The reply should contain only the lines from the start of the records through the line with "networking, and DevOps**", reproduced verbatim and without pictures.

***** GIVEN INFORMATION

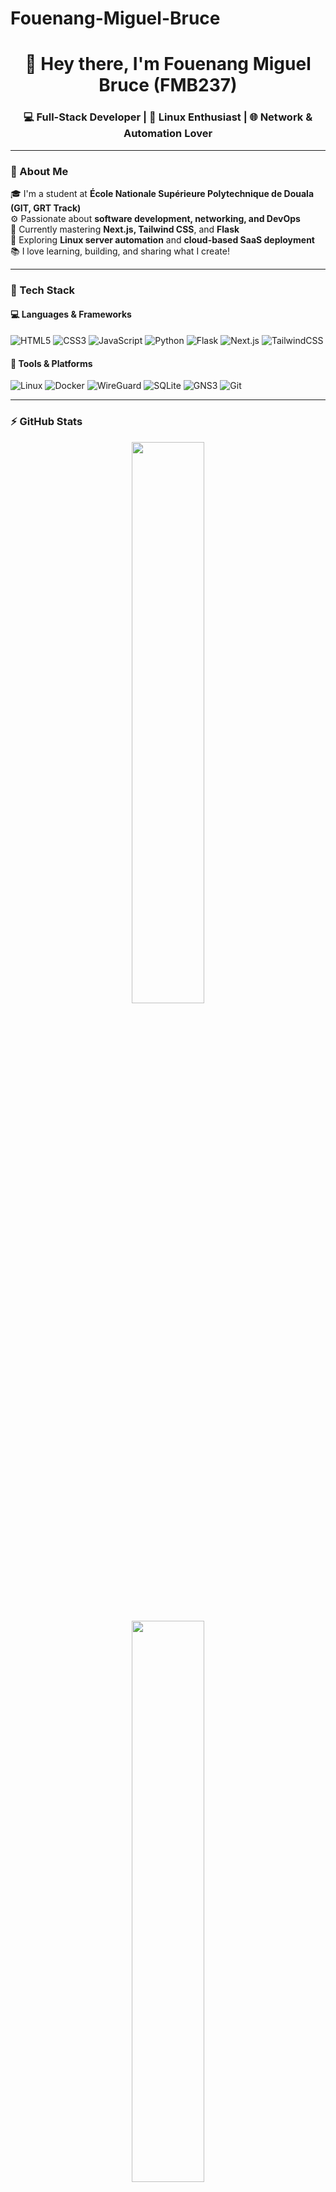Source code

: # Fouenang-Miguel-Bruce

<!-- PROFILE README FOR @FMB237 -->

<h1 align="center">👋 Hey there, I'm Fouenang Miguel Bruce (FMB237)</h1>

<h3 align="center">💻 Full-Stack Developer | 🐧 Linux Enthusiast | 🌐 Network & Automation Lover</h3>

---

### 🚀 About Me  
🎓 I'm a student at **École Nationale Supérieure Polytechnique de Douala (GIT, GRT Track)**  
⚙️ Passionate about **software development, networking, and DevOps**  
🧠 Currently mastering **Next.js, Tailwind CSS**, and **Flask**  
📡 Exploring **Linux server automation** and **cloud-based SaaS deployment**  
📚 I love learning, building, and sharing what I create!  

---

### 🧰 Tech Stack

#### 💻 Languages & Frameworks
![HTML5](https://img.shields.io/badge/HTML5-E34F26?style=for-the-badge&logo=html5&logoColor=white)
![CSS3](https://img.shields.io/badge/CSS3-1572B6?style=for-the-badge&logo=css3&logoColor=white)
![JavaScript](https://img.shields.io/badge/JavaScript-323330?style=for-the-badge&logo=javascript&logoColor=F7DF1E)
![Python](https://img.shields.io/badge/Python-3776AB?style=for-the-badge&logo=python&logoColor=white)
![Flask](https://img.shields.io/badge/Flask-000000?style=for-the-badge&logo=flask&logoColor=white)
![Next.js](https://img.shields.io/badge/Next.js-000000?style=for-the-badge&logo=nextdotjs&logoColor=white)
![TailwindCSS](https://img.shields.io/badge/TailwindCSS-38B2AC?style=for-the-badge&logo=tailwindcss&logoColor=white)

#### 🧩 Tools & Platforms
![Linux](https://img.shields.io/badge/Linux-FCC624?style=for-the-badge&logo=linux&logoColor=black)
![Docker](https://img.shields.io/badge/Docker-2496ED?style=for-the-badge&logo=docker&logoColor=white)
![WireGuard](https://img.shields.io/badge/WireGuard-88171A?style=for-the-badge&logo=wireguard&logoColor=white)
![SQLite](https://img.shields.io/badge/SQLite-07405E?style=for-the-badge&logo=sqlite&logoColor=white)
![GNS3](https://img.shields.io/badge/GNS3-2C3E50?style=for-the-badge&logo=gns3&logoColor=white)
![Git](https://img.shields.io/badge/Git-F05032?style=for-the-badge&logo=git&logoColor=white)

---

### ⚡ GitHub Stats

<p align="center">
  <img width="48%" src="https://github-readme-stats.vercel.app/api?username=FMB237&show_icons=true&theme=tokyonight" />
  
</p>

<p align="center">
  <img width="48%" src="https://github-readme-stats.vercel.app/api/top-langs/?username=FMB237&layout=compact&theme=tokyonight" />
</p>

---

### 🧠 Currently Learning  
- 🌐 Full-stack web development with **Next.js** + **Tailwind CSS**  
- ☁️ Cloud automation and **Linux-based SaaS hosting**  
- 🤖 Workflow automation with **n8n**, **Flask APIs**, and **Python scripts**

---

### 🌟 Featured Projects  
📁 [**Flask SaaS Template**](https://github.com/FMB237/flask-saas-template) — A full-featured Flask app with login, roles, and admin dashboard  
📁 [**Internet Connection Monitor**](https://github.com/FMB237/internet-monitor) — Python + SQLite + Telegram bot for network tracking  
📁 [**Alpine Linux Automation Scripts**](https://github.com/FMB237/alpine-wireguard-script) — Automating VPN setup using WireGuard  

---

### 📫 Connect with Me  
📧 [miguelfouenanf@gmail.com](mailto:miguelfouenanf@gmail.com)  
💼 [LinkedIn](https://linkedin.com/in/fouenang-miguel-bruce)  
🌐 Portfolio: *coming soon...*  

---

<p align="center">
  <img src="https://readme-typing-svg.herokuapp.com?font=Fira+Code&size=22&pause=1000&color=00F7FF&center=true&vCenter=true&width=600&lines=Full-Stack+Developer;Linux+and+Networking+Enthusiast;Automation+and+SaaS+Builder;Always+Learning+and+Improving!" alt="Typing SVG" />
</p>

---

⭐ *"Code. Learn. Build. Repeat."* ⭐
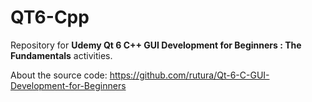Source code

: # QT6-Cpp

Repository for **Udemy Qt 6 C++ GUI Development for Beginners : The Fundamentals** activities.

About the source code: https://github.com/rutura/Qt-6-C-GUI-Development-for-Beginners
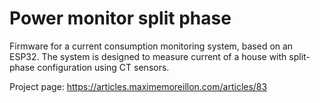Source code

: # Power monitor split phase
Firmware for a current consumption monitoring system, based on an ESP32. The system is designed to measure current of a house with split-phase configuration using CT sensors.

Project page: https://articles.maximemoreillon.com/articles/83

**********

:: ANSWER AREA ::
Source code

: # Fouenang-Miguel-Bruce

<!-- PROFILE README FOR @FMB237 -->

<h1 align="center">👋 Hey there, I'm Fouenang Miguel Bruce (FMB237)</h1>

<h3 align="center">💻 Full-Stack Developer | 🐧 Linux Enthusiast | 🌐 Network & Automation Lover</h3>

---

### 🚀 About Me  
🎓 I'm a student at **École Nationale Supérieure Polytechnique de Douala (GIT, GRT Track)**  
⚙️ Passionate about **software development, networking, and DevOps**  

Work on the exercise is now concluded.